The time-series normalized difference vegetation index (NDVI) product has proven to be a powerful tool to investigate the phenological information because it can monitor the change of the forests with very high time-resolution, This study described the application of the DFT analysis over the 9 year MODIS data for the identification of the two types of vegetation cover, Pinus densiflora(Pd) and Querqus mongolica(Qm) which are dominant species of evergreen and broadleaved deciduous forest, respectively, The total number of samples was 5148 reference cycles which consist of 2160 Pd and 2988 Qm.
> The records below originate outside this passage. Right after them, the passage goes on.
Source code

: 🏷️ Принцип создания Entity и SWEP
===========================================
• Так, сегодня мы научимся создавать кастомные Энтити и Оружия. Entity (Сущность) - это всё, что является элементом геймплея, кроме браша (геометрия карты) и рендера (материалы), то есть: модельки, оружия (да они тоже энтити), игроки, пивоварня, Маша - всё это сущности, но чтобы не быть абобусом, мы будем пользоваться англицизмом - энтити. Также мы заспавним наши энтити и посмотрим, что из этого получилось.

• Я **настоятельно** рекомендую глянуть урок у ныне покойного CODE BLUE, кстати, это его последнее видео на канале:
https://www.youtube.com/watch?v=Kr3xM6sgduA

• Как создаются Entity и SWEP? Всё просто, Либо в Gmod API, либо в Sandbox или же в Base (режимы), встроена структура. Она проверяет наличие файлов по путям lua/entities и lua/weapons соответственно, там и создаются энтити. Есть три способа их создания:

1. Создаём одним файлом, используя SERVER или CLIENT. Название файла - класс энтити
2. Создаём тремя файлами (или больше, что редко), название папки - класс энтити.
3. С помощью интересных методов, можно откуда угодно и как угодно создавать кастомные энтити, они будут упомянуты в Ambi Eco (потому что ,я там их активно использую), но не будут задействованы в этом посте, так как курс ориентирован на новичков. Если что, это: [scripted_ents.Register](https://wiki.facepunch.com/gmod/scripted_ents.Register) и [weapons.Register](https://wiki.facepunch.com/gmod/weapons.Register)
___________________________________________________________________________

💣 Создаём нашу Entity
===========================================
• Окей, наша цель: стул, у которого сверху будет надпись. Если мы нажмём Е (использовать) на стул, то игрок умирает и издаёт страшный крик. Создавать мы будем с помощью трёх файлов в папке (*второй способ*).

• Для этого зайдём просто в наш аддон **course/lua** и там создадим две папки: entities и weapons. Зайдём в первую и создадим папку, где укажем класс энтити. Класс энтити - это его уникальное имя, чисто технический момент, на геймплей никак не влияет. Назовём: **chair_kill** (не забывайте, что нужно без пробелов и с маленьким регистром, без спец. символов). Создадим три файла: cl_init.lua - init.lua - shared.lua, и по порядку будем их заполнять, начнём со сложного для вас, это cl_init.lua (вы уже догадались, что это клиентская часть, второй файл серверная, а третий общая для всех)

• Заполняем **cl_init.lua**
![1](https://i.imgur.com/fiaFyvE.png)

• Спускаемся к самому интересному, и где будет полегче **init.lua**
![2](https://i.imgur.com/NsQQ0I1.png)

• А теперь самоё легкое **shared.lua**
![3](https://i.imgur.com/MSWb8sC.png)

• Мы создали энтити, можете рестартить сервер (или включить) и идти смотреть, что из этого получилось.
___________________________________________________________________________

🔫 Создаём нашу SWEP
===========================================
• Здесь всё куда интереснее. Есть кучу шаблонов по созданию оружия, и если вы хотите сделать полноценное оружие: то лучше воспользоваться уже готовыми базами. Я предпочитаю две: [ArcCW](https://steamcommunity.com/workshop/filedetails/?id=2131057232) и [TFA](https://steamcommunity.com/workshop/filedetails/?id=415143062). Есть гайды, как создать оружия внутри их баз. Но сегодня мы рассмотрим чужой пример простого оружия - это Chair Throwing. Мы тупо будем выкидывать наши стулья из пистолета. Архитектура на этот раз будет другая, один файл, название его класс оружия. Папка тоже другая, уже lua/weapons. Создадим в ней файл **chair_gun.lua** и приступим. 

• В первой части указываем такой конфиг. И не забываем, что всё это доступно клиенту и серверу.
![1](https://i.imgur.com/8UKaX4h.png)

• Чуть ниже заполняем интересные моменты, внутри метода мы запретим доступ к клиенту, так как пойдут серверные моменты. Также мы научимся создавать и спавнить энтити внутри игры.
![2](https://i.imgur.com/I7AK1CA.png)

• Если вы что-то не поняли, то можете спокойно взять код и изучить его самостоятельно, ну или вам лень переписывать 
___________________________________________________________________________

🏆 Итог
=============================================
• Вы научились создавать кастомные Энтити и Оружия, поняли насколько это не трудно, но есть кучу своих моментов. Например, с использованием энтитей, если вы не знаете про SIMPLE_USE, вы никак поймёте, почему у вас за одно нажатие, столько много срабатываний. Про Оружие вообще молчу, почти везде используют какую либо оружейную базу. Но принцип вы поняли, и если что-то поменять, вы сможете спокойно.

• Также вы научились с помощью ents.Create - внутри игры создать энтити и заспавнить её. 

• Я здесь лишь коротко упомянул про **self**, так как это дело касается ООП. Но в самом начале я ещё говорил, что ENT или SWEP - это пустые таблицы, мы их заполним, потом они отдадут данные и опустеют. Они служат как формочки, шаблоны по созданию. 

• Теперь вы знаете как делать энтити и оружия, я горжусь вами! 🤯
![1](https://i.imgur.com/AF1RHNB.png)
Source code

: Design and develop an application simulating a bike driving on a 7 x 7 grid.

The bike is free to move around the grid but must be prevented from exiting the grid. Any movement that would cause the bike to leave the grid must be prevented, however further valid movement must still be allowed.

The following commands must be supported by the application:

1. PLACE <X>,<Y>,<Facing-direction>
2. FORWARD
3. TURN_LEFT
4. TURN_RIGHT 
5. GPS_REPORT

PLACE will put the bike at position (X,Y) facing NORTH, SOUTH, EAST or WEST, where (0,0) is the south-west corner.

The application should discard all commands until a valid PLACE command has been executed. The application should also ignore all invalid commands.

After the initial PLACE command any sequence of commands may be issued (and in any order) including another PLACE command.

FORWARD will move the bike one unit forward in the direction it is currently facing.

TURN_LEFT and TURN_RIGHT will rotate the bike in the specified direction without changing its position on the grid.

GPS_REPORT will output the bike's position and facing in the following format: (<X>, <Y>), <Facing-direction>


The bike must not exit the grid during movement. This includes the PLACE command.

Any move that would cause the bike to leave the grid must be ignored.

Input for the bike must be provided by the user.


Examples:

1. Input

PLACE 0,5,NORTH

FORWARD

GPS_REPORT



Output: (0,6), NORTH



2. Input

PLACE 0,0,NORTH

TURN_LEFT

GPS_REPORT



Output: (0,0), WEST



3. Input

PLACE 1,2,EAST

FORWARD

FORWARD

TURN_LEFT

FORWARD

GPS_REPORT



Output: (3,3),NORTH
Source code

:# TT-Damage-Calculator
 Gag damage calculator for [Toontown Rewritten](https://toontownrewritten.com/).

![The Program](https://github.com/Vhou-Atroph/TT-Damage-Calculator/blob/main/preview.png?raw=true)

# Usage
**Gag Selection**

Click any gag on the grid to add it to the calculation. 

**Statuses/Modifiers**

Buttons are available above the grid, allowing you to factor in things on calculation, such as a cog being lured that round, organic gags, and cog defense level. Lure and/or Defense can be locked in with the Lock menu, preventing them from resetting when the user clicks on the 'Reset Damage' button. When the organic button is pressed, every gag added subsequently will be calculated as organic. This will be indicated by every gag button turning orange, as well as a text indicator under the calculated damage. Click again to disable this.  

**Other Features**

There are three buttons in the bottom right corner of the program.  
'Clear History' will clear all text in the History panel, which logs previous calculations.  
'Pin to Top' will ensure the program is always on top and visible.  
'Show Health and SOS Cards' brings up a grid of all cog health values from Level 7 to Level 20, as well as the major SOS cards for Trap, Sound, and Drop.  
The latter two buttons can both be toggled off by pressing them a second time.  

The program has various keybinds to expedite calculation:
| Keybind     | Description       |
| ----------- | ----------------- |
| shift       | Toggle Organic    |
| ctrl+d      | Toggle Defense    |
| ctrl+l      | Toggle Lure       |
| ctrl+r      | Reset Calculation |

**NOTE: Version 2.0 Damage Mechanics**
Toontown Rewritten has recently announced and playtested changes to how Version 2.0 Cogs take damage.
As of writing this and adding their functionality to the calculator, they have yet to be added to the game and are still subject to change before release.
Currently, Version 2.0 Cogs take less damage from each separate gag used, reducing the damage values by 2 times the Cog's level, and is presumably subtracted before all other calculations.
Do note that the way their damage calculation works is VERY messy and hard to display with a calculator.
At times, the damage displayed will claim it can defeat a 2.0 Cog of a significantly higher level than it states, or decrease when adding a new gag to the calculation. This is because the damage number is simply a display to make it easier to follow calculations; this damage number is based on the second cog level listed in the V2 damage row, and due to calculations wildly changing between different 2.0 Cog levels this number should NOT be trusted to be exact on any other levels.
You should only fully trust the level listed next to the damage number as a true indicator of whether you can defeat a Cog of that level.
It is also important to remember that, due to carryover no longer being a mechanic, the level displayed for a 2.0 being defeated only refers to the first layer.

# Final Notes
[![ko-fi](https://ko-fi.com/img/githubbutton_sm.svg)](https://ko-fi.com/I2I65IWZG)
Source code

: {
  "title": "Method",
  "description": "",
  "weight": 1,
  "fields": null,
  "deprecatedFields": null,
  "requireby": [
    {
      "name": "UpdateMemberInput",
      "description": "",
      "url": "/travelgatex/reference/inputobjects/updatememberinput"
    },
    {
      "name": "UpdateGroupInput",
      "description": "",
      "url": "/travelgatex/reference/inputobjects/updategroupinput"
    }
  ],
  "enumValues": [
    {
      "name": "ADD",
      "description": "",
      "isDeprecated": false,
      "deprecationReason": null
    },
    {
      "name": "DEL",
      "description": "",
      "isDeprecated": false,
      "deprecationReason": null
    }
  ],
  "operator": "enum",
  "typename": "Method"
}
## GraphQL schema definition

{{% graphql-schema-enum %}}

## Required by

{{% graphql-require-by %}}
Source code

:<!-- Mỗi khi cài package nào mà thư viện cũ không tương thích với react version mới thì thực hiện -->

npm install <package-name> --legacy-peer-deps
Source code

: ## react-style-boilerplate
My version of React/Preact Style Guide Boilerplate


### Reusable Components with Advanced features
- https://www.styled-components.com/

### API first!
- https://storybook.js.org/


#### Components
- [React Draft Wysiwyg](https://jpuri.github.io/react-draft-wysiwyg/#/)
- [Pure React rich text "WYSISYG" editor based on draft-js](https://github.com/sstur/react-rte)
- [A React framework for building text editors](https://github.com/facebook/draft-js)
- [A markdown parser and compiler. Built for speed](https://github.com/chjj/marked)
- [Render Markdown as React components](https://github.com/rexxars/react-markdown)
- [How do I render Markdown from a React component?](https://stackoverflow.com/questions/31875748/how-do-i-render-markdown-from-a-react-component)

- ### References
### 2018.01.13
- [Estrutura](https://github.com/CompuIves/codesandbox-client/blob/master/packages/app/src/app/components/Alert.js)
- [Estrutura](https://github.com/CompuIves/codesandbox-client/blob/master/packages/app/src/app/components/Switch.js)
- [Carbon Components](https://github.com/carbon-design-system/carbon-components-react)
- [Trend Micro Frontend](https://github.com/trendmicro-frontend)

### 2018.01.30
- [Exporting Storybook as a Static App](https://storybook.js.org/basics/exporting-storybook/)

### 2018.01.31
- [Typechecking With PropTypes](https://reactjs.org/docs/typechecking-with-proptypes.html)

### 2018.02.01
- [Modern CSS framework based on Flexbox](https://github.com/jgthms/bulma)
They were extracted from the pixel-based MODIS scenes over the 9 years from 2000 to 2008 of South Korea. The DFT analysis was mainly focused on the 0th and $1^{st}$ harmonic components, each of which represents the mean value and the variation amplitude of the NDVI over the years, respectively. The $0^{th}$ harmonic values of the vegetation Pd and Qm averaged over the 9 years were 0.74 and 0.65, respectively. This implies that Pd has a higher NDVI than Qm. Similarly obtained $1^{st}$ harmonic values of Pd and Qm were 0.19 and 0.27, respectively. This can be intuitively understood considering that the seasonal variation of Qm is much larger than Pd. This distinctive difference of the $1^{st}$ harmonic value has been used to identify evergreen and deciduous forests. Overall agreement between the Fourier analysis-based map and the actal vegetation map has been estimated to be as high as 75%. This study found that the DFT analysis can be a concise and repeatable method to separate and trace the changes of evergreen and deciduous forest using the annual NDVI cycles.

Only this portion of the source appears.